The museum – identified as "an essential part of the Parliament's information and communication strategy" – will focus on "the political, economic and social history of Europe and of European integration – including its background and achievements – from a European, and not a purely national, perspective," according to a funding request seen by EURACTIV.
Renovating and fitting out the Eastman Building in Brussels, earmarked to house the museum, will cost 52.4 million euros, the document reveals, while once open to the public the project will cost around 13.5 million euros per year to run.
Meanwhile, total cost estimates for the museum have more than doubled to almost 156 million euros before work has begun, according to the Daily Telegraph.
Estimates of initial costs, which relate to leasing premises to house the museum, carrying out renovations and starting the exhibition, have risen to 129 million euros from an earlier prediction of 58 million, the newspaper calculates.
Estimated running costs of 13.5 million euros per year are around 80% higher than originally foreseen, the Telegraph claims.
Parliament spokespeople contacted by EURACTIV said the Telegraph figures were wrong and "based on a misreading of the budget documents". "There is no increase in the projected costs of the museum," an official said, adding that the figures in the funding request "are already out of date and the eventual cost will be lower".
MEPs demand cost reductions, business plan
Parliamentarians yesterday demanded that a detailed business plan be drawn up – setting out "the long-term business strategy of the House of European History" – before any agreement to provide funding in full.
They were voting on a sensitive report drafted by Portuguese centre-right MEP José Manuel Fernandes detailing the European Parliament's estimated budget for 2012. The report was adopted by a majority of 479 votes to 176 amid 23 abstentions.

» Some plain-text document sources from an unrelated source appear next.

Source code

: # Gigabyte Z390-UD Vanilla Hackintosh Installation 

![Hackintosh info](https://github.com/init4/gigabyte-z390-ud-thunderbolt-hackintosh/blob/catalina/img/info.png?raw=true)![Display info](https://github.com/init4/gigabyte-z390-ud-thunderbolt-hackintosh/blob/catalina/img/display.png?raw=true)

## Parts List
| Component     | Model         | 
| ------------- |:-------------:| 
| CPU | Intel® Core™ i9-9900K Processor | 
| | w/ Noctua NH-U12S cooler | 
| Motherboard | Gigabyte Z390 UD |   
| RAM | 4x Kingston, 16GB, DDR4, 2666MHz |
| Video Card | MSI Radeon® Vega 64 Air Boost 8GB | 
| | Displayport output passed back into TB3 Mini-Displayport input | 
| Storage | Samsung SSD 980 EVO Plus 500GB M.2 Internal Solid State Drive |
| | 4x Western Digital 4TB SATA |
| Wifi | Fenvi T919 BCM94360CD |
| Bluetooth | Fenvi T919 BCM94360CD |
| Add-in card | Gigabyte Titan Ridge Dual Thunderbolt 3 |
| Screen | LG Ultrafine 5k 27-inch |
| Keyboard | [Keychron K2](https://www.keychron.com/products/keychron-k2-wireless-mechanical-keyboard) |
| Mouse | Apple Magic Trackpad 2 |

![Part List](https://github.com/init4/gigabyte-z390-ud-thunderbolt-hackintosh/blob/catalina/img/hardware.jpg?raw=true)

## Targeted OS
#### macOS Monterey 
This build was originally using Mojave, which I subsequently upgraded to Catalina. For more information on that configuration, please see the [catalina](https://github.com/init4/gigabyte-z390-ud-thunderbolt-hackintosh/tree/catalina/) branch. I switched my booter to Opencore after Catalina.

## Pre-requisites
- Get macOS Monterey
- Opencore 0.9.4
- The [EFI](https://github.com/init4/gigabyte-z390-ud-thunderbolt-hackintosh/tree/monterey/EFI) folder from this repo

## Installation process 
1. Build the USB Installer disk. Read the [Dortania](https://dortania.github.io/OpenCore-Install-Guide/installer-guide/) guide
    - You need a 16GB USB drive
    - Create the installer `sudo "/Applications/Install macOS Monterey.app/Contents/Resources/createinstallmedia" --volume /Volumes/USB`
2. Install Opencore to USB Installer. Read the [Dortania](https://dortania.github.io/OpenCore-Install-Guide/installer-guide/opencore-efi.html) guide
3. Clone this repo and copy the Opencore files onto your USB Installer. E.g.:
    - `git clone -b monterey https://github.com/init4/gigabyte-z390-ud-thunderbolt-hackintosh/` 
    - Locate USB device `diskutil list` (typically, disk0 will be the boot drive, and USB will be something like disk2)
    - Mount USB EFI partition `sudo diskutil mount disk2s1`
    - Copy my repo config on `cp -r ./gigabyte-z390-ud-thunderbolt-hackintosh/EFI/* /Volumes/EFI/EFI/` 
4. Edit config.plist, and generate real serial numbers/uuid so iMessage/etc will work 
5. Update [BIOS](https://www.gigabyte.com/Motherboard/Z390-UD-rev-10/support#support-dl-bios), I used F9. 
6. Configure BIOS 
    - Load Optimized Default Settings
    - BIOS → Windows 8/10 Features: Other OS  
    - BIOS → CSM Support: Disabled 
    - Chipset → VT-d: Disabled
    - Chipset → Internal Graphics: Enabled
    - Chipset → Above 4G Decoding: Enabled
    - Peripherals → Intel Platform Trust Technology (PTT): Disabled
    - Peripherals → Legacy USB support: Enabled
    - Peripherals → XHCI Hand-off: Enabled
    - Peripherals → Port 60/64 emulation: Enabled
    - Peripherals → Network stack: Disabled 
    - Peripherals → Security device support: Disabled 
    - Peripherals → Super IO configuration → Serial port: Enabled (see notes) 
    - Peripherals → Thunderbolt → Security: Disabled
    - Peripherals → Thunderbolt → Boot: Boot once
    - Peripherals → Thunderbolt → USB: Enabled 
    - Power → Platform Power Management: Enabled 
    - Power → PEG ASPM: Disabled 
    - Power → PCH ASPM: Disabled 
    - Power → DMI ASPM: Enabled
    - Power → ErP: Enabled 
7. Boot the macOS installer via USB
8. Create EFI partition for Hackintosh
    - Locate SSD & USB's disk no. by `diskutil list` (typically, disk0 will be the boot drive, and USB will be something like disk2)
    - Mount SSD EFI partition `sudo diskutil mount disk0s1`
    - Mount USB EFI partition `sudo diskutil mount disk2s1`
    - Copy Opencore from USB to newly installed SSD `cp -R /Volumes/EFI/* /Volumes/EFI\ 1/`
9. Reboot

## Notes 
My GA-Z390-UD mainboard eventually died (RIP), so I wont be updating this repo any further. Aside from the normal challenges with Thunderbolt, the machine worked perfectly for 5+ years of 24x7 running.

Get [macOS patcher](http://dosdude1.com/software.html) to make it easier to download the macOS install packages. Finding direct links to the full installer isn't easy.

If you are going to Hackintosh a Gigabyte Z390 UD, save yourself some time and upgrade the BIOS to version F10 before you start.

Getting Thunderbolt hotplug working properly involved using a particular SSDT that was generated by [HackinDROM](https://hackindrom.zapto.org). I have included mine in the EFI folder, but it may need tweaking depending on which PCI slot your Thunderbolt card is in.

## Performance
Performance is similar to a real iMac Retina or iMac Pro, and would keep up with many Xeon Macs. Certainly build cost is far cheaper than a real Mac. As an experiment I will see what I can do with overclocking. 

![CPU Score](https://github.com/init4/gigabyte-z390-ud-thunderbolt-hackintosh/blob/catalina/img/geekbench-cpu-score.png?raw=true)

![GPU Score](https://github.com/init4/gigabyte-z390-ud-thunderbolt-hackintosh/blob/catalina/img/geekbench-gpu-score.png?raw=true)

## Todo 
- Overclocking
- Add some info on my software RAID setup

Having "taken note" of the estimated total costs related to the House of European History, MEPs yesterday backed an amended version of the Fernandes report asking Parliament chiefs "to reduce the estimated running costs" of the museum.

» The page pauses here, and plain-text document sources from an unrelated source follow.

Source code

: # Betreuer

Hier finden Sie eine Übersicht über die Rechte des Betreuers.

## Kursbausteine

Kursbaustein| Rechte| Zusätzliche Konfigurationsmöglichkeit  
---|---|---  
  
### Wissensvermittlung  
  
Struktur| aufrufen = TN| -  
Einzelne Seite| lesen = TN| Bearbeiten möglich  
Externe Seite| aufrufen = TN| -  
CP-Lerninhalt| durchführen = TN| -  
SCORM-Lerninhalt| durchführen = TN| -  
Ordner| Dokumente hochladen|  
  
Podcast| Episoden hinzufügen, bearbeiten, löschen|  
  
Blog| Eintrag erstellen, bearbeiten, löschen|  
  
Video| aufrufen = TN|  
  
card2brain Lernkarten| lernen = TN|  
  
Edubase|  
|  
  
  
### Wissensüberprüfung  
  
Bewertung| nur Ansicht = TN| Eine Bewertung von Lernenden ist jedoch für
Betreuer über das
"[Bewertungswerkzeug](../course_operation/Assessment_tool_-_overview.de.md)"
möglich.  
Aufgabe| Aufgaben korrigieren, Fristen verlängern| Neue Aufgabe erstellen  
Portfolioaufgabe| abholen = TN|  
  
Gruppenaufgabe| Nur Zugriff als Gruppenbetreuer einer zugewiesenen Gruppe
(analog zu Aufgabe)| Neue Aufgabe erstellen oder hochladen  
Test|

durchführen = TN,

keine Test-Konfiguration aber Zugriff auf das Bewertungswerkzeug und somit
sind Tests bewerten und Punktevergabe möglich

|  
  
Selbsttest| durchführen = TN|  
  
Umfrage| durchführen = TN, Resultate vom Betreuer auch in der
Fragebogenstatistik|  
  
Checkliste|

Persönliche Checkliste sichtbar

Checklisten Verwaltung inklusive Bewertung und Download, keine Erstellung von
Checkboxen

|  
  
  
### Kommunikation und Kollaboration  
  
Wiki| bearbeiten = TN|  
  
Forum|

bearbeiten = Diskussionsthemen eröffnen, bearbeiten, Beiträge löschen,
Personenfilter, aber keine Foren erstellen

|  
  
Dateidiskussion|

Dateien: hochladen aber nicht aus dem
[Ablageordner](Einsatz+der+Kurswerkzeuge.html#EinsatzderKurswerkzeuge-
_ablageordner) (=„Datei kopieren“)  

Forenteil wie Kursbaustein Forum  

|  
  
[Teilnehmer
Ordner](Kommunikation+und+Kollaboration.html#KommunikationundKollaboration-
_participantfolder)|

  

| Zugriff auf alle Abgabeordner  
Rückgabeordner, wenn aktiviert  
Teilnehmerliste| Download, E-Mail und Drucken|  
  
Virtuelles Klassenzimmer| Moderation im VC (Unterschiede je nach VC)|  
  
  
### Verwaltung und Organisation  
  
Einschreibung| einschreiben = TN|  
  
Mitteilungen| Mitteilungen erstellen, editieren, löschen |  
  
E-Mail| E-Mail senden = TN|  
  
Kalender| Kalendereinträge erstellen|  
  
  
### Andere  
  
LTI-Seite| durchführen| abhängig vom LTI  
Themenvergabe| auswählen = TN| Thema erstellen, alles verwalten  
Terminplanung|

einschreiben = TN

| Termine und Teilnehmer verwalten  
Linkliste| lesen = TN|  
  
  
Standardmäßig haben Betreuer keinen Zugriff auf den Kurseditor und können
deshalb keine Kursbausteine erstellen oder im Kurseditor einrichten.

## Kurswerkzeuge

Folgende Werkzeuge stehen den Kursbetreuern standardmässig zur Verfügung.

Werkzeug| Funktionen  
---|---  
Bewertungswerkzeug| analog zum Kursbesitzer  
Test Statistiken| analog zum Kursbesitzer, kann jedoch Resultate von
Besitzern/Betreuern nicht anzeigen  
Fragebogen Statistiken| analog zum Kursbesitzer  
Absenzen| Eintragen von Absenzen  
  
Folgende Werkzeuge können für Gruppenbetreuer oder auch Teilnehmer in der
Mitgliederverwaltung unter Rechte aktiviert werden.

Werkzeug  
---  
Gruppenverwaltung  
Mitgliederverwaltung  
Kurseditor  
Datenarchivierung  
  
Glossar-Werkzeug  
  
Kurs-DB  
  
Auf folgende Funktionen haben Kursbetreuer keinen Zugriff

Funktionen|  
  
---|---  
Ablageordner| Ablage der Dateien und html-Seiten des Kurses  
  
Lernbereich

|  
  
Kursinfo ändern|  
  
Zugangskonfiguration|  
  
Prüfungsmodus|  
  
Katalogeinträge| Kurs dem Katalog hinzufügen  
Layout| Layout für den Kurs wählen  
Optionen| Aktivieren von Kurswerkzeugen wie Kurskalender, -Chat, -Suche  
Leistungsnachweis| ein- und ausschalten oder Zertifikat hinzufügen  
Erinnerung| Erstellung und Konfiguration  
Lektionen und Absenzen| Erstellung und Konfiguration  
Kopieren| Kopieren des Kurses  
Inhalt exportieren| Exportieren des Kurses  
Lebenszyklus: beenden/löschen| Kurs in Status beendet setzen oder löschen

They also requested, "in order to maintain a transparent and fruitful dialogue with the parties involved – to be presented with a business plan setting out the long-term business strategy of the House of European History" and demanded "to be informed as soon as possible on the building project".
Pending receipt of the business plan the Parliament plenary agreed to create an initial reserve of two million euros to move the project forward. The budget committee had originally requested 2.5 million.
Bid to postpone vote failed
Eurosceptics from the United Kingdom Independence Party (UKIP) had tried in vain to postpone until May yesterday's plenary vote giving the green light to building the museum amid claims of conflict of interest.
French MEP Alain Lamassoure (EPP), chair of the Parliament's budget committee, which gave the project the green light, sits on the history museum's Board of Trustees.
"It is bad enough that this ill-conceived, pointless and ludicrously expensive project is even being allowed to see the light of day in the first place," said UKIP MEP Marta Andreasen.
"But […] worst of all […] the chairman of the committee responsible for giving the go-ahead to the House of European History sits on its Board of Trustees, whether or not the post is remunerated," she declared.
"This is a massive conflict of interest [which] in any other parliament […] would not be tolerated. The outcry from the public and media alike would be overwhelming," Andreasen claimed.
Conflict-of-interest allegations refuted
Lamassoure himself categorically rejected UKIP's objections to his role.
"There are differences of opinion between political groups. But I cannot allow […] Andreasen […] to say […] that there's a conflict of interest" between the position of budget committee chair and board member of the House of European History, he said.
"I am not there [on the Board of Trustees] as an individual. I am there ex officio as chairman of the budget committee in order to represent it on that body," Lamassoure said.
Indeed, other parliamentary committee chairs also sit on the museum's board fulfilling similar roles, including culture committee chair Doris Pack MEP (EPP; Germany).
"Frankly, if you hear words such as ‘conflict of interest' uttered in such circumstances, I believe it doesn't reflect the facts of the matter," Lamassoure declared.
The House of European History will reportedly only cover events after 1946 after MEPs were unable to agree on how to address the events of the Second World War.
The museum will instead emphasise "the roots of common European values," the planning document states.